(Listed entries Opens)
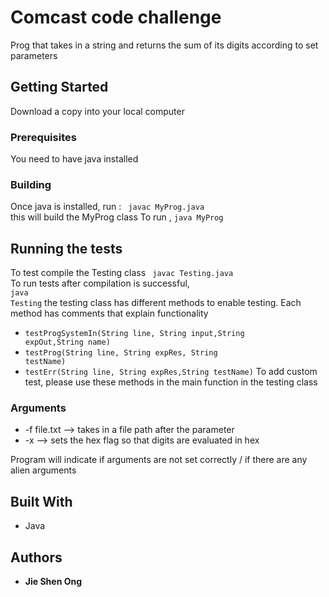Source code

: # Comcast code challenge

Prog that  takes in a string and returns the sum of its digits according to set parameters

## Getting Started

Download a copy into your local computer

### Prerequisites

You need to have java installed

### Building

Once java is installed, run :
<code> javac MyProg.java</code> <br>
this will build the MyProg class
To run , 
<code>java MyProg</code>


## Running the tests
To test compile the Testing class
<code> javac Testing.java</code> <br>
To run tests after compilation is successful, <br>
<code>java Testing</code>
the testing class has different methods to enable testing. Each method has comments that explain functionality
*  <code>testProgSystemIn(String line, String input,String expOut,String name)</code>
*  <code>testProg(String line, String expRes, String testName)</code>
*  <code>testErr(String line, String expRes,String testName)</code>
To add custom test, please use these methods in the main function in the testing class

### Arguments
* -f file.txt --> takes in a file path after the parameter
* -x --> sets the hex flag so that digits are evaluated in hex

Program will indicate if arguments are not set correctly / if there are any alien arguments

## Built With

* Java

## Authors

* **Jie Shen Ong**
(Listed entries Closes)
_Activity_: Look over the entries above and tally the lines containing the string "tests"; the answer is that total only.

_Solution to this problem_: 2